With poetry, I guess the "places" are more often the characteristic moves of person's mind through the universe of language, than external places or even external "personalities," but I think it's the same thing.

So I've always been enthralled by things like Beowulf or the Kumilupo or Gilgamesh -- the farther away and longer ago, the better.

Amanda

Dale, exactly -- the "characteristic moves of a person's mind" point is how I often think of poetry. I kind of want to hook this up with the Russian formalist "defamiliarization" or "estrangement" concept but suspect that's something of a stretch.
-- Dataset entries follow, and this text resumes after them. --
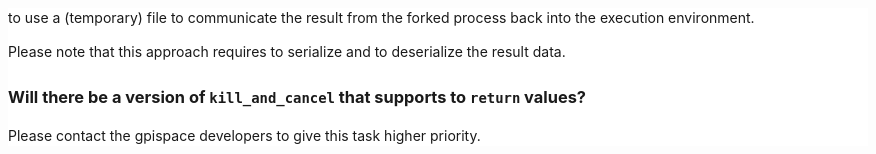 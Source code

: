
 ```xml
```

to use a (temporary) file to communicate the result from the forked process back into the execution environment.

Please note that this approach requires to serialize and to deserialize the result data.

### Will there be a version of `kill_and_cancel` that supports to `return`  values?

Please contact the gpispace developers to give this task higher priority.

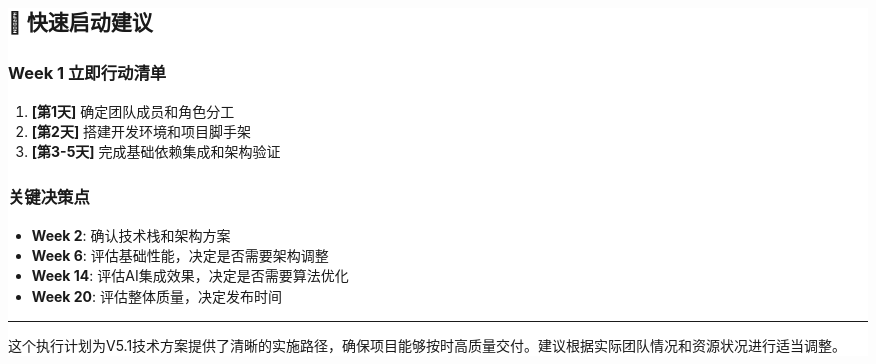 ## 🚀 **快速启动建议**

### **Week 1 立即行动清单**
1. **[第1天]** 确定团队成员和角色分工
2. **[第2天]** 搭建开发环境和项目脚手架
3. **[第3-5天]** 完成基础依赖集成和架构验证

### **关键决策点**
- **Week 2**: 确认技术栈和架构方案
- **Week 6**: 评估基础性能，决定是否需要架构调整
- **Week 14**: 评估AI集成效果，决定是否需要算法优化
- **Week 20**: 评估整体质量，决定发布时间

---

这个执行计划为V5.1技术方案提供了清晰的实施路径，确保项目能够按时高质量交付。建议根据实际团队情况和资源状况进行适当调整。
And I think it's time to reread To the Lighthouse for me, too!

Chris

I guess I'm coming to this discussion somewhat after the fact, but I wanted to post nonetheless. I think I must be quite warped or deformed by my experience in academe because I've never felt this "pleasure" that others are speaking of in regard to reading. The "voyage out," to be overly cute, is not something I've ever *really* felt -- though I've paid my share of lip service to it when called upon to do so in one or another academic setting. And I cannot truthfully say that I have ever identified or even empathized with a literary character in the manner that seems to be implied above -- although I admit to a certain empathy toward some of Kafka's bemused but intrepid wanderers in the sometimes roiling, sometimes stock still waters of self-knowledge. But I digress. At most, when I read a literary text I feel a certain opening into the historical "episteme" of the time period. It's a complex shaping of the historical episteme, to be sure, in that one of the features of this entry is the possibility of insights into the ways human beings regarded, imagined, conceived, and though of other human beings. But this is always framed for me in historical terms. The "magic," if that's the right term, is simply lost on me, and for the most always has been.

Now I'm not sure if this is sad, or just the way it is -- or both. However, one thing I am getting from Amanda's post is an insight into why my former students (I quit, or was unceremoneously dumped from academe) resisted so much of what I had to say, and often disliked me so. Hmm. Makes me wonder, yet again, what the 'f' is wrong with me.

In any case, thank you for such a thoughtful entry.